Varios voluntarios de la Cruz Roja escoltan a una comitiva triste que acaba de llegar en un tren procedente de Francia. Son en su mayoría mujeres con niños pequeños. Los voluntarios enfundados en chalecos rojos, -algunos hablan ruso y/o ucraniano-, les llevan a una zona con asientos blindada por mamparas. Hoy llegarán casi 270 personas. Algunos se quedarán en casas de amigos o familiares en Catalunya. Otros esperarán a su próximo tren rumbo a otras ciudades y pueblos españoles. Los habrá que continúen su éxodo hasta Portugal. Y los hay que reclamarán la condición de asiladozs. “Llevamos 11 días recibiendo y acogiendo a las personas que llegan de la guerra. Ya hemos alojando en hoteles y hostales a unas 1.900 personas solo en Catalunya. Llegan muy abatidos. Nuestra labor es acogerlos, informarlos y orientarlos”, resume Ramon Jané, responsable del dispositivo de Cruz Roja.

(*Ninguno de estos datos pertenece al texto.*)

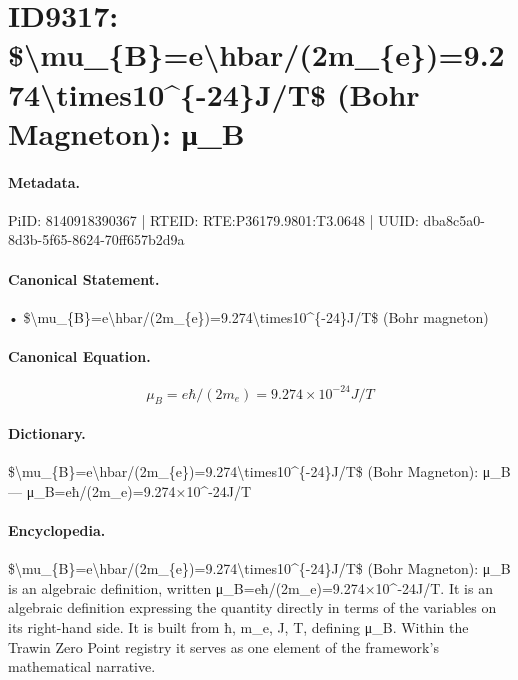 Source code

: \section*{ID9317: \$\textbackslash{}mu\_\{B\}=e\textbackslash{}hbar/(2m\_\{e\})=9.274\textbackslash{}times10\textasciicircum{}\{-24\}J/T\$ (Bohr Magneton): μ\_B}
\paragraph{Metadata.}
PiID: 8140918390367 | RTEID: RTE:P36179.9801:T3.0648 | UUID: dba8c5a0-8d3b-5f65-8624-70ff657b2d9a

\paragraph{Canonical Statement.}
• \$\textbackslash{}mu\_\{B\}=e\textbackslash{}hbar/(2m\_\{e\})=9.274\textbackslash{}times10\textasciicircum{}\{-24\}J/T\$ (Bohr magneton)

\paragraph{Canonical Equation.}
\[
\mu_{B}=e\hbar/(2m_{e})=9.274\times10^{-24}J/T
\]

\paragraph{Dictionary.}
\$\textbackslash{}mu\_\{B\}=e\textbackslash{}hbar/(2m\_\{e\})=9.274\textbackslash{}times10\textasciicircum{}\{-24\}J/T\$ (Bohr Magneton): μ\_B — μ\_B=eħ/(2m\_e)=9.274×10\textasciicircum{}-24J/T

\paragraph{Encyclopedia.}
\$\textbackslash{}mu\_\{B\}=e\textbackslash{}hbar/(2m\_\{e\})=9.274\textbackslash{}times10\textasciicircum{}\{-24\}J/T\$ (Bohr Magneton): μ\_B is an algebraic definition, written μ\_B=eħ/(2m\_e)=9.274×10\textasciicircum{}-24J/T. It is an algebraic definition expressing the quantity directly in terms of the variables on its right-hand side. It is built from ħ, m\_e, J, T, defining μ\_B. Within the Trawin Zero Point registry it serves as one element of the framework's mathematical narrative.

Un niño juega con un coche de juguete mientras su madre habla con una voluntaria. Una niña con una muñeca en la mano lo mira curiosa junto a su madre que no se despega de sus maletas. Esta parte del hall de la estación es un ir y venir de ucranianos desbordados y cansados en busca de su andén. Volodymyr es uno de ellos. Él es una rara avis. Es joven y atlético. Apto para el combate. No en vano en Ucrania era el director de un club deportivo. Pero él pudo escapar con su mujer y sus dos hijos. Acaban de llegar a la estación. La familia residía en Zaporiyia, muy cerca de la central nuclear bombardeada. “Tuve que huir de Ucrania por mis hijos, no quería estar en la ciudad bajo las bombas rusas, tuve que coger unas bolsas rápido con algunas cosas y salir de Ucrania”, explica en un más que aceptable Inglés.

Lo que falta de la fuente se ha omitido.